*Plain-text document sources*.
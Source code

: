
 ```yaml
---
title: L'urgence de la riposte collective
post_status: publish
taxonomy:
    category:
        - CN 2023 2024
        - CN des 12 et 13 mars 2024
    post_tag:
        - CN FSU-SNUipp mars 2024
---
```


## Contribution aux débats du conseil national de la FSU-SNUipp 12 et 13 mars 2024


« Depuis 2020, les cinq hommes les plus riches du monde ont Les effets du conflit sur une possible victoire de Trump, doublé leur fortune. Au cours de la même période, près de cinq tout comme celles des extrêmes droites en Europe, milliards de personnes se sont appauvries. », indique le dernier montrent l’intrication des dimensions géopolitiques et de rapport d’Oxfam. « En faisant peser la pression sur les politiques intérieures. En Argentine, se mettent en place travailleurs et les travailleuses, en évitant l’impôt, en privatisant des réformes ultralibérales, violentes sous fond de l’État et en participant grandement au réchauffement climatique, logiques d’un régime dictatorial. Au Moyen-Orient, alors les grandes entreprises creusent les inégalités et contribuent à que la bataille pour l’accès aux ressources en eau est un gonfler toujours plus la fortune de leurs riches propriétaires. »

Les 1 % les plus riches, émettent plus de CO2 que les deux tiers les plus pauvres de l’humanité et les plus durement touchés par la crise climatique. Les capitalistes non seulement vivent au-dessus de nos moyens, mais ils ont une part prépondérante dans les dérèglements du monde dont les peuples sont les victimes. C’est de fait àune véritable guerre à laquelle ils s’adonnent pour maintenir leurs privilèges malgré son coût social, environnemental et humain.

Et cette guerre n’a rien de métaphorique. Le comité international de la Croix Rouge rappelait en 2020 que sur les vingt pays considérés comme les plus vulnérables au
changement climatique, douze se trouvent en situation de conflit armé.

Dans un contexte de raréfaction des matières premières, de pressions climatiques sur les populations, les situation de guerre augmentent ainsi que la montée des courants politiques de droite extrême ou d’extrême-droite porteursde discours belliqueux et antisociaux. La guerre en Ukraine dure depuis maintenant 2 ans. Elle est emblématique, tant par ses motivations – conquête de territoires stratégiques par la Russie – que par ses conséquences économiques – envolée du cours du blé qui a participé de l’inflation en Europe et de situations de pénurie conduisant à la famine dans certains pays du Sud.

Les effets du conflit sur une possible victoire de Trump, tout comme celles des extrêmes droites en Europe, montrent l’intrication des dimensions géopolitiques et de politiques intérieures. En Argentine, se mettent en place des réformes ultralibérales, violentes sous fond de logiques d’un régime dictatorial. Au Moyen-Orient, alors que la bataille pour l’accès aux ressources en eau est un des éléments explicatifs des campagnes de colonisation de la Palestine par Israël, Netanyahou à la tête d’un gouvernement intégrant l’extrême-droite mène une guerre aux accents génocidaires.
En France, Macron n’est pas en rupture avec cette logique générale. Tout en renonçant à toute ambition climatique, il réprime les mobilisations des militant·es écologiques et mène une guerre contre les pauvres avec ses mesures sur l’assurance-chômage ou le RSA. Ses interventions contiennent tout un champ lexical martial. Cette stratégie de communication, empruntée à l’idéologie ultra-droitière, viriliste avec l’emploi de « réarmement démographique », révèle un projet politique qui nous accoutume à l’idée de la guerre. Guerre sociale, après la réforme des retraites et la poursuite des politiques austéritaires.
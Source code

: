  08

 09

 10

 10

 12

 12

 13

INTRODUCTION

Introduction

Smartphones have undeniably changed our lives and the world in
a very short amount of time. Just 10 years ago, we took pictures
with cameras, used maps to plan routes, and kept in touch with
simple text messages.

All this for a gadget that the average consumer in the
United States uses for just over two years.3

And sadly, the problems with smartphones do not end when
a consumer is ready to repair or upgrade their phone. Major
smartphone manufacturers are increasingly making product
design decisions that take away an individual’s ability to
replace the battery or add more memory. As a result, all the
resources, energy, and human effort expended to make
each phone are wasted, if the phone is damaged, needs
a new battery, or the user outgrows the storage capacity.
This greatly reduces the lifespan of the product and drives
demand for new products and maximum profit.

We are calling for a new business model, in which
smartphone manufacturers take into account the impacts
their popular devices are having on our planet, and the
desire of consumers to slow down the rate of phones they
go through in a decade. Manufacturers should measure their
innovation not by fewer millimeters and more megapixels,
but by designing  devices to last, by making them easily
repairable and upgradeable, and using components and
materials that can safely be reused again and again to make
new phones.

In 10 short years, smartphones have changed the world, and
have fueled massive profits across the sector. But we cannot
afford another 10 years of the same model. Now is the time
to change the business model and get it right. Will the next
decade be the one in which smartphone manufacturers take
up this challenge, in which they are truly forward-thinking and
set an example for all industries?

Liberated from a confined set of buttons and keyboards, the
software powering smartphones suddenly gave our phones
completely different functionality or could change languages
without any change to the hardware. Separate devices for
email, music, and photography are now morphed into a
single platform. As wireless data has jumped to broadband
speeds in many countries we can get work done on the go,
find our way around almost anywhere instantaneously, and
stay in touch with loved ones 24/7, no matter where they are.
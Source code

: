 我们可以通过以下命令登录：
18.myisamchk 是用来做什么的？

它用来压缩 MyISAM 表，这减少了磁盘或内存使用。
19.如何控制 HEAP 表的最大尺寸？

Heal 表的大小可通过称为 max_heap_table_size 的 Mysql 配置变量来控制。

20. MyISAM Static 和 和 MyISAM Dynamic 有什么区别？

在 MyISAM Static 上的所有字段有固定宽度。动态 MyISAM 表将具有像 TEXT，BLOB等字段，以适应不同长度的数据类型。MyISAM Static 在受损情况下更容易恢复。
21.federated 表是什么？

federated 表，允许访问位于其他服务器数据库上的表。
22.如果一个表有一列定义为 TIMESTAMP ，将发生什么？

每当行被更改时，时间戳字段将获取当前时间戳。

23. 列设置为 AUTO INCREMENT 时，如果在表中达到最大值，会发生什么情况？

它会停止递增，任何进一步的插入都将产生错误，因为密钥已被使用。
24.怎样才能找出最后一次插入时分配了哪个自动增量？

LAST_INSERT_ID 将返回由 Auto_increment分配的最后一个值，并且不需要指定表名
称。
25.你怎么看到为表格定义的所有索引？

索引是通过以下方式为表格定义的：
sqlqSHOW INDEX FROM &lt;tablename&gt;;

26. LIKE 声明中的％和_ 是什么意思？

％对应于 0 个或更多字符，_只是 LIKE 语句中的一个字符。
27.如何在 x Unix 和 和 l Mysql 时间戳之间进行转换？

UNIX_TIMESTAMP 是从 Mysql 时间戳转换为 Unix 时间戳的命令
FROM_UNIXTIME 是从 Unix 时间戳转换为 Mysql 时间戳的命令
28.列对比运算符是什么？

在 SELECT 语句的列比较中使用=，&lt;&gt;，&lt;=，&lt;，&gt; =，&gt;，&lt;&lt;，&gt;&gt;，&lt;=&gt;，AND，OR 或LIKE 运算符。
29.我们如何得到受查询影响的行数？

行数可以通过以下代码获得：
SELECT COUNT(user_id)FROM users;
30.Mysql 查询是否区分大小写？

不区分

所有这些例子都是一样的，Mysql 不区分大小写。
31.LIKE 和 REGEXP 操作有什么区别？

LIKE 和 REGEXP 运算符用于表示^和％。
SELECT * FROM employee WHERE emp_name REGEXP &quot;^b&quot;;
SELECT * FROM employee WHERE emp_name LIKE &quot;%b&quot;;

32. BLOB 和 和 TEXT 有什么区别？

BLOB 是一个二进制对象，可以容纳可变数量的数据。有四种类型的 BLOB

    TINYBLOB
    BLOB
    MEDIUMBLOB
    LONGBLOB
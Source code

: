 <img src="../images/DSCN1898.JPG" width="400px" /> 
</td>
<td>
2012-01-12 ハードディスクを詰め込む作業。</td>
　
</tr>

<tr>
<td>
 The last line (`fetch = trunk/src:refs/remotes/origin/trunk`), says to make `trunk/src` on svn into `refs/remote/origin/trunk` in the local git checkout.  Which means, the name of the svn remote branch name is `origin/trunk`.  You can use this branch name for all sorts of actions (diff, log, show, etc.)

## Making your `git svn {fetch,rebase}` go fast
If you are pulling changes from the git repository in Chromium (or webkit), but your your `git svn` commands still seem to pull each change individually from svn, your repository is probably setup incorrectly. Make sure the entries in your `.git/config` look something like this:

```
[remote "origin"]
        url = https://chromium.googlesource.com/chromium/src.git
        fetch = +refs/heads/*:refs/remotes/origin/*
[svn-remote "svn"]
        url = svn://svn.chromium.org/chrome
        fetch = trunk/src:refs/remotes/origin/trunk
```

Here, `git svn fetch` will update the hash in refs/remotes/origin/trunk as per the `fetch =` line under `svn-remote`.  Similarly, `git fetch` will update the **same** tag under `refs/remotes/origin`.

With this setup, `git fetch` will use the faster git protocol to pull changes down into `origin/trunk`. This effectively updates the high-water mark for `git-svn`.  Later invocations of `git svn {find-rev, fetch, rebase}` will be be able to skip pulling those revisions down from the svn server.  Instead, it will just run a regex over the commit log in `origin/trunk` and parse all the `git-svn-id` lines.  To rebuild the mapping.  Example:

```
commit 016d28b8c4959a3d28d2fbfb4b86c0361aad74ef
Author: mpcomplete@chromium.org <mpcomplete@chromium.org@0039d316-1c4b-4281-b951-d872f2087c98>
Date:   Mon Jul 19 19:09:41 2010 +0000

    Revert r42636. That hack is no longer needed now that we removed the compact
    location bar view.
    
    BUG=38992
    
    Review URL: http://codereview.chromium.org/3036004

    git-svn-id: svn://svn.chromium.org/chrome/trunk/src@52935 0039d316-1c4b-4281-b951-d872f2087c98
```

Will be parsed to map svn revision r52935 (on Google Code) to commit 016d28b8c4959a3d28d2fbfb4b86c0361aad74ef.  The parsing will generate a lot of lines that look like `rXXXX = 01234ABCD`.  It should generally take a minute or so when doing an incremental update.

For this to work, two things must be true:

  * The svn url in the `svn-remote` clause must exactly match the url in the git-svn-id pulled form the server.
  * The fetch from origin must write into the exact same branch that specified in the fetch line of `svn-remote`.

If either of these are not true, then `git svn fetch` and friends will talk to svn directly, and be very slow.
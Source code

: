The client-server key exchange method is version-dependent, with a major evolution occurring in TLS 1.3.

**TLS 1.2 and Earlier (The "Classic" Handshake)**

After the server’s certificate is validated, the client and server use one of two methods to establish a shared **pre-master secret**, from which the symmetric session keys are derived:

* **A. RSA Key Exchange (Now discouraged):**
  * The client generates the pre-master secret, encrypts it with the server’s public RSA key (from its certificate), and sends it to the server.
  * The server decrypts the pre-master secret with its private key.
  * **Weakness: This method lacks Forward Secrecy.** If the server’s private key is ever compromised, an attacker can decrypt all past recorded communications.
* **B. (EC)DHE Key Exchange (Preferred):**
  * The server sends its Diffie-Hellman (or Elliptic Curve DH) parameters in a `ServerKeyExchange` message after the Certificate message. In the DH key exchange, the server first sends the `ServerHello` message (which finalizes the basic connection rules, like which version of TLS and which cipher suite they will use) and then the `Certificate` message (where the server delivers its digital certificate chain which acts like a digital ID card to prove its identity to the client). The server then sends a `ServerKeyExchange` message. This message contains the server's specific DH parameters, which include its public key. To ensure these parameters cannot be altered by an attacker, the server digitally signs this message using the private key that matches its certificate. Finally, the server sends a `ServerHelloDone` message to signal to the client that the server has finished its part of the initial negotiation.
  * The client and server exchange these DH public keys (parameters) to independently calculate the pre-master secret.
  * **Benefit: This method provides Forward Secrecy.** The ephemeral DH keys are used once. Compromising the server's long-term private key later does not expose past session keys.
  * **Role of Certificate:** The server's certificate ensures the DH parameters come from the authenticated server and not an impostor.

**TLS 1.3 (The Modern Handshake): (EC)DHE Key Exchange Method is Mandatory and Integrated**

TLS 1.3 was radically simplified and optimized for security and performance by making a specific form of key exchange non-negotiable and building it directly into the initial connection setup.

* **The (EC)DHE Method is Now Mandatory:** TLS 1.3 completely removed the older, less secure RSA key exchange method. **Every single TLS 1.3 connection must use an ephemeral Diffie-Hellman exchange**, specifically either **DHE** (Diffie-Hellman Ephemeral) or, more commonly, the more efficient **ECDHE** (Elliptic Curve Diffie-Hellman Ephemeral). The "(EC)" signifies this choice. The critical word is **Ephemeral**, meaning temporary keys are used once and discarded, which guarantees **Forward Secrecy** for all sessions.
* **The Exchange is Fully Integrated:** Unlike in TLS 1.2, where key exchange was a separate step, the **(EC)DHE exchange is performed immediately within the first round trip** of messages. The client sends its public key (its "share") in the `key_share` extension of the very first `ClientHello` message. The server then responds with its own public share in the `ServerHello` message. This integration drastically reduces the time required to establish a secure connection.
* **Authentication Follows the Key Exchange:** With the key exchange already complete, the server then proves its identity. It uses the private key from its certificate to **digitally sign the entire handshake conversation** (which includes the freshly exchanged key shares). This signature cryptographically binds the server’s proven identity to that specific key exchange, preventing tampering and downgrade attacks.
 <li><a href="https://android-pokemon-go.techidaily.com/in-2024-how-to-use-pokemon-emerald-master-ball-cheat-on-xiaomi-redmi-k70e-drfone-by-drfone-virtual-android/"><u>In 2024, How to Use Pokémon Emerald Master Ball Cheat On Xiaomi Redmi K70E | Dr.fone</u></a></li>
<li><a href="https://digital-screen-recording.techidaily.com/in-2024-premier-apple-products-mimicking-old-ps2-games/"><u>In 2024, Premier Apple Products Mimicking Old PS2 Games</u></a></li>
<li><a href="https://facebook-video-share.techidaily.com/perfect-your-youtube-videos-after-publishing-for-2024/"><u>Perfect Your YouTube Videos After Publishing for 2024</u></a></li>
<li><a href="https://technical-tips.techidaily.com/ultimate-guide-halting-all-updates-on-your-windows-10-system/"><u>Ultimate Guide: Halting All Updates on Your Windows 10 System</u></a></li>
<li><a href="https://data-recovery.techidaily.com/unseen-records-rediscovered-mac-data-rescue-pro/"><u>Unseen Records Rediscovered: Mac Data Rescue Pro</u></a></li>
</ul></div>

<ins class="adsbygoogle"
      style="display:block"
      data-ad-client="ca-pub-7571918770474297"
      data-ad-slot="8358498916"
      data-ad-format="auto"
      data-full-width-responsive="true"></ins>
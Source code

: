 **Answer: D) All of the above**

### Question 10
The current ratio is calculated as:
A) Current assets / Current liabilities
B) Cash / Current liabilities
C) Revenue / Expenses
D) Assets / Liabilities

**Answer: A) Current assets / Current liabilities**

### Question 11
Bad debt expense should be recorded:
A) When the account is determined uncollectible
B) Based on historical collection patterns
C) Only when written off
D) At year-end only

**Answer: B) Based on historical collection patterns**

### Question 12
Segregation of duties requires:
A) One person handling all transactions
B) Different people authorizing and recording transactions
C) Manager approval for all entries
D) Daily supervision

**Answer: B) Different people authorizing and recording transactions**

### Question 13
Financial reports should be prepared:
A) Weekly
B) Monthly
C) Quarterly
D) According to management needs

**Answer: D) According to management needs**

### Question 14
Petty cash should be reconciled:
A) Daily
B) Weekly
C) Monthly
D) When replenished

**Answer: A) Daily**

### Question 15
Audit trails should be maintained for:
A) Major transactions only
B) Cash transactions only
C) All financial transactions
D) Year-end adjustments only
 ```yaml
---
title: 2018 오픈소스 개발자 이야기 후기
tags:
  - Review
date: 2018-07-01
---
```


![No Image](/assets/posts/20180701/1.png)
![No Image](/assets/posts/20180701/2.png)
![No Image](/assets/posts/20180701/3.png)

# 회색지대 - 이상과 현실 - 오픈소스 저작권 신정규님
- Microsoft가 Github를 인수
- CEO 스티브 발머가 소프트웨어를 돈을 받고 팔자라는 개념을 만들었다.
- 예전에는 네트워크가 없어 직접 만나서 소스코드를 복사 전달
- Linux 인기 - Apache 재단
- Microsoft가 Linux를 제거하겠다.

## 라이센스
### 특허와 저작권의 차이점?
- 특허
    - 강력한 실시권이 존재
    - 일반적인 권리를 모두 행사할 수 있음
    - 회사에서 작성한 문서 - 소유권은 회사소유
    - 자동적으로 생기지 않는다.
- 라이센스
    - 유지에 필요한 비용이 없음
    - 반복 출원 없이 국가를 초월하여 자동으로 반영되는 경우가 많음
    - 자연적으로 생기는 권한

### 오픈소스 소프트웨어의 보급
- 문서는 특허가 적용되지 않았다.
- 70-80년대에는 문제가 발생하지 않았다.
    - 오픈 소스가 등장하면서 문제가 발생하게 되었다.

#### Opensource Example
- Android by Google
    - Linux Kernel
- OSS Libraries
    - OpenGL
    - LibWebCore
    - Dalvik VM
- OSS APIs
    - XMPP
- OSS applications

*Required work*. For each line above that includes "오픈소스", copy the line.

*Response for this exercise*.
title: 2018 오픈소스 개발자 이야기 후기
# 회색지대 - 이상과 현실 - 오픈소스 저작권 신정규님
### 오픈소스 소프트웨어의 보급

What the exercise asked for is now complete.